TASK OBJECTIVE: Check each line of the entries. Copy the ones that contain the string "bare".

START EXERCISE DATA

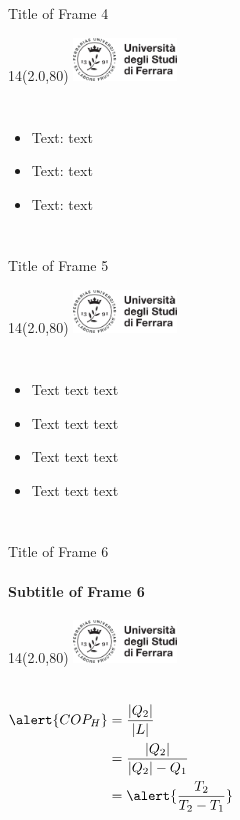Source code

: \documentclass[11pt,xcolor={dvipsnames}]{beamer} %
\DeclarePairedDelimiter{\abs}{\lvert}{\rvert}
\newcommand{\MyLogo}{%
\begin{textblock}{14}(2.0,80)
 \includegraphics[height=1.15cm, angle=0]{logo}
\end{textblock}
}
\begin{document}
\begin{frame}{Title of Frame 4}
\MyLogo
\begin{columns}
	\begin{itemize}
  		\item<1-> Text: \alert{text}
  		\item<2-> Text: \alert{text}
		\item<3-> Text: \alert{text}
  	\end{itemize}
\end{columns}
\end{frame}

\begin{frame}{Title of Frame 5}
\MyLogo
\begin{columns}
	\begin{itemize}
  		\item Text text text
  		\item Text text text
		\item Text text text
		\item Text text text
  	\end{itemize}
\end{columns}
\end{frame}

\begin{frame}{Title of Frame 6}
\framesubtitle{Subtitle of Frame 6}
\MyLogo
\begin{columns}
\begin{align*}
 \alert{COP_H} &= \dfrac{\abs{Q_2}}{\abs{L}} \\
 	   &= \dfrac{\abs{Q_2}}{\abs{Q_2}-Q_1} \\
 	   &= \alert{\dfrac{T_2}{T_2-T_1}} \\
\end{align*}
\end{columns}
\end{frame}

\end{document}
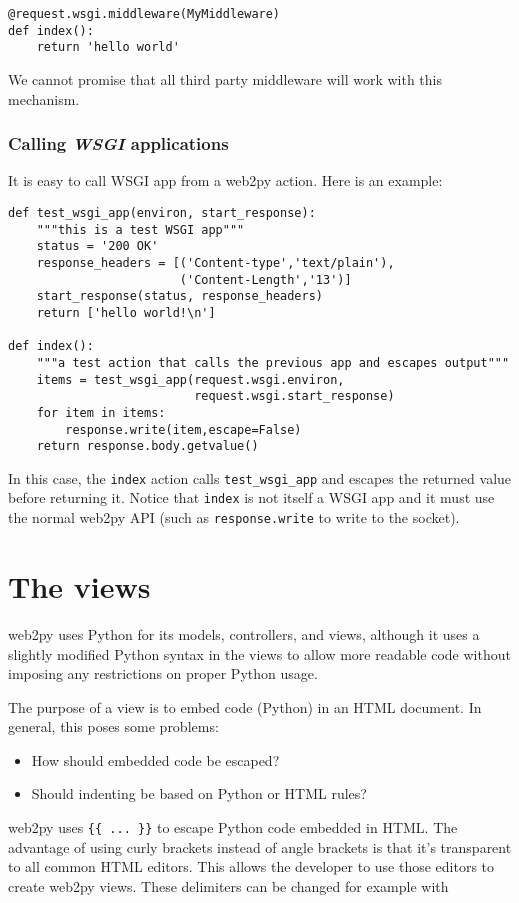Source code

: \documentclass[justified,sixbynine,notoc]{tufte-book}
\def\ft{\small\tt}
\def\inxx#1{\index{#1}}
\begin{document}
\begin{fullwidth}
\begin{lstlisting}
@request.wsgi.middleware(MyMiddleware)
def index():
    return 'hello world'
\end{lstlisting}

We cannot promise that all third party middleware will work with this mechanism.

\goodbreak\subsection{Calling {\it WSGI} applications}

It is easy to call WSGI app from a web2py action. Here is an example:
\begin{lstlisting}
def test_wsgi_app(environ, start_response):
    """this is a test WSGI app"""
    status = '200 OK'
    response_headers = [('Content-type','text/plain'),
                        ('Content-Length','13')]
    start_response(status, response_headers)
    return ['hello world!\n']

def index():
    """a test action that calls the previous app and escapes output"""
    items = test_wsgi_app(request.wsgi.environ,
                          request.wsgi.start_response)
    for item in items:
        response.write(item,escape=False)
    return response.body.getvalue()
\end{lstlisting}

In this case, the {\ft index} action calls {\ft test\_wsgi\_app} and escapes the returned value before returning it. Notice that {\ft index} is not itself a WSGI app and it must use the normal web2py API (such as {\ft response.write} to write to the socket).

\goodbreak\chapter{The views}

\inxx{views} \inxx{template language} \inxx{HTML}
\noindent web2py uses Python for its models, controllers, and views, although it uses a slightly modified Python syntax in the views to allow more readable code without imposing any restrictions on proper Python usage.

The purpose of a view is to embed code (Python) in an HTML document. In general, this poses some problems:
\begin{itemize}
\item How should embedded code be escaped?

\item Should indenting be based on Python or HTML rules?
\end{itemize}
\noindent web2py uses {\ft \{\{ ... \}\}} to escape Python code embedded in HTML. The advantage of using curly brackets instead of angle brackets is that it's transparent to all common HTML editors. This allows the developer to use those editors to create web2py views. These delimiters can be changed for example with


\end{fullwidth}
\end{document}
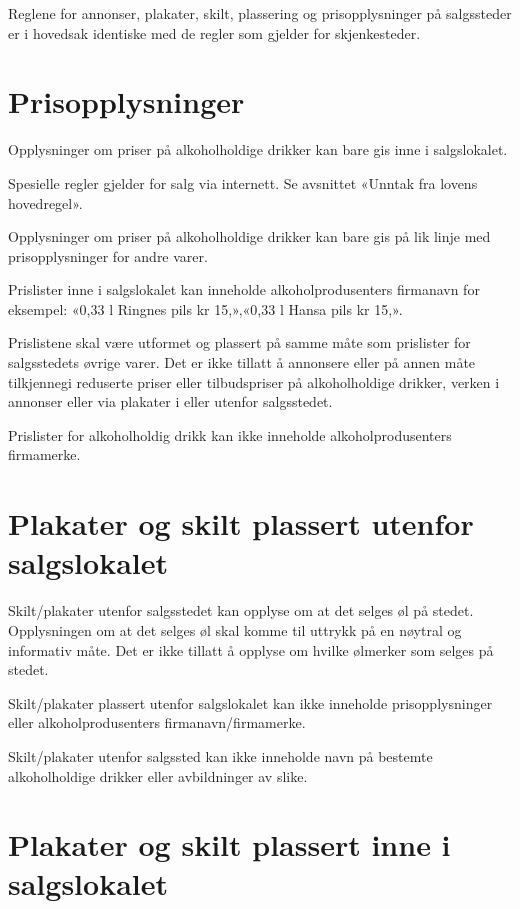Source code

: Reglene for annonser, plakater, skilt, plassering og prisopplysninger på salgssteder er i hovedsak identiske med de regler som gjelder for skjenkesteder.

\section{Prisopplysninger}

Opplysninger om priser på alkoholholdige drikker kan bare gis inne i salgslokalet.

Spesielle regler gjelder for salg via internett. Se avsnittet «Unntak fra lovens hovedregel».

Opplysninger om priser på alkoholholdige drikker kan bare gis på lik linje med prisopplysninger for andre varer.

Prislister inne i salgslokalet kan inneholde alkoholprodusenters firmanavn for eksempel: «0,33 l Ringnes pils kr 15,\textendash»,«0,33 l Hansa pils kr 15,\textendash».

Prislistene skal være utformet og plassert på samme måte som prislister for salgsstedets øvrige varer. Det er ikke tillatt å annonsere eller på annen måte tilkjennegi reduserte priser eller tilbudspriser på alkoholholdige drikker, verken i annonser eller via plakater i eller utenfor salgsstedet.

Prislister for alkoholholdig drikk kan ikke inneholde alkoholprodusenters firmamerke.

\section{Plakater og skilt plassert utenfor salgslokalet}

Skilt/plakater utenfor salgsstedet kan opplyse om at det selges øl på stedet. Opplysningen om at det selges øl skal komme til uttrykk på en nøytral og informativ måte. Det er ikke tillatt å opplyse om hvilke ølmerker som selges på stedet.

Skilt/plakater plassert utenfor salgslokalet kan ikke inneholde prisopplysninger eller alkoholprodusenters firmanavn/firmamerke.

Skilt/plakater utenfor salgssted kan ikke inneholde navn på bestemte alkoholholdige drikker eller avbildninger av slike.

\section{Plakater og skilt plassert inne i salgslokalet}


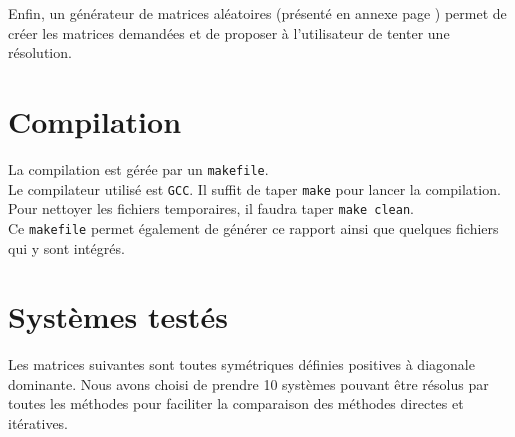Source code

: \documentclass{report}
\begin{document}
  \vspace{0.3cm}
  Enfin, un générateur de matrices aléatoires (présenté en annexe page \pageref{generateur}) permet de créer les matrices demandées et de proposer à l'utilisateur de tenter une résolution.

	\section{Compilation}
    La compilation est gérée par un \verb"makefile".\\
    Le compilateur utilisé est \verb"GCC".
    Il suffit de taper \verb"make" pour lancer la compilation.\\
    Pour nettoyer les fichiers temporaires, il faudra taper \verb"make clean".\\
    Ce \verb"makefile" permet également de générer ce rapport ainsi que quelques fichiers qui y sont intégrés.

	\newpage
	\section{Systèmes testés}
	  Les matrices suivantes sont toutes symétriques définies positives à diagonale dominante. Nous avons choisi de prendre 10 systèmes pouvant être résolus par toutes les méthodes pour faciliter la comparaison des méthodes directes et itératives.
	  \vspace{0.5cm}
	  
\end{document}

END EXERCISE DATA

OUTPUT FOR THIS EXERCISE:
Opplysninger om priser på alkoholholdige drikker kan bare gis inne i salgslokalet.
Opplysninger om priser på alkoholholdige drikker kan bare gis på lik linje med prisopplysninger for andre varer.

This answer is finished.